One of the bigger issues facing additive manufacturing is habitual practices and thinking. With additive, it’s taking products designed for subtractive or injection molding and seeing if you can use additive instead. Rather than try to take what works for subtractive, look for a design challenge that is not something you would normally do. As Todd mentioned, “Look for what’s different, what’s a problem and see if you can apply AM to that.”
Grimm thinks we are entering a new phase of the Gartner hype cycle. “We are now in the slope of enlightenment portion of the curve, and are in the age of innovation.”
A number of developments are coming. Because of certain non-disclosure agreements, Grimm couldn’t go into more detail. But new tools, new research, new technologies are coming.
While you’re waiting for those developments, don’t overlook what is currently available. Vendors are honing existing tools, which means they are making things faster, getting more throughput, and better control over the build.
The question of whether this industry is ripe for consolidation often comes up. Notes Grimm, consolidation will come, but it will be more the result of not following a good business model than a problem with the technology. Consolidation will come around industries, applications, and materials.
The trends to watch are: the number of systems working with metals continues to expand.
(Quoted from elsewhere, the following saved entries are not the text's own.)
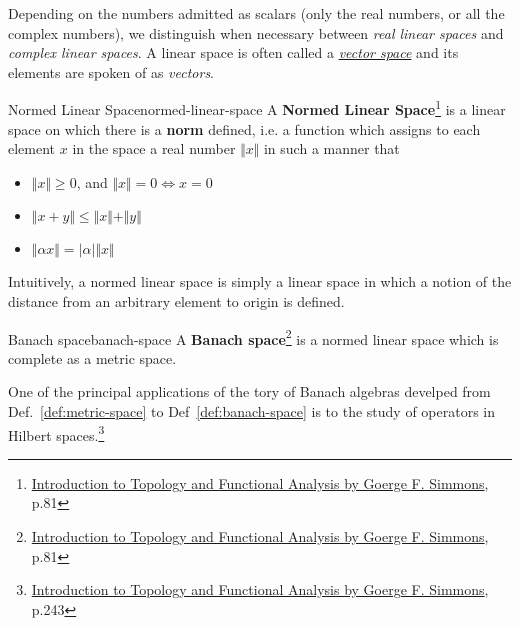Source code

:Depending on the numbers admitted as scalars (only the real numbers, or all the complex numbers), we distinguish when
necessary between \textit{real linear spaces} and \textit{complex linear spaces}. A linear space is often called a
\hyperlink{vector-space}{\textit{vector space}} and its elements are spoken of as \textit{vectors}.

\begin{Definition}{Normed Linear Space}{normed-linear-space}
    A \textbf{Normed Linear Space}\footnote{\href{https://trello.com/c/3EPccNTa}{Introduction to Topology and Functional Analysis by Goerge F. Simmons}, p.81}
    is a linear space on which there is a \textbf{norm} defined, i.e. a function which assigns to each element $x$ in
    the space a real number $\Vert x \Vert$ in such a manner that

    \begin{itemize}
        \item $\Vert x \Vert \ge 0$, and $\Vert x \Vert = 0 \iff x = 0$
        \item $\Vert x + y \Vert \le \Vert x \Vert + \Vert y \Vert$
        \item $\Vert \alpha x \Vert = \vert \alpha \vert \Vert x \Vert$
    \end{itemize}
\end{Definition}

Intuitively, a normed linear space is simply a linear space in which a notion of the distance from an arbitrary element
to origin is defined.

\begin{Definition}{Banach space}{banach-space}
    A \textbf{Banach space}\footnote{\href{https://trello.com/c/3EPccNTa}{Introduction to Topology and Functional Analysis by Goerge F. Simmons}, p.81}
    is a normed linear space which is complete as a metric space.
\end{Definition}

One of the principal applications of the tory of Banach algebras develped from Def.~\ref{def:metric-space} to
Def~\ref{def:banach-space} is to the study of operators in Hilbert
spaces.\footnote{\href{https://trello.com/c/3EPccNTa}{Introduction to Topology and Functional Analysis by Goerge F. Simmons}, p.243}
Materials, in general, will undergo a boom. More materials, more varieties—this area will be a major focus of additive over the next few years. Another trend is bigger and faster deposition. A system from Oak Ridge National Labs and Ingersoll deposits 1000 lb of material per hour! And finally, look for better, easier to use software targeted at the needs of additive manufacturing.
The outlook is bright for additive manufacturing. And you will see more acceptance of this technology.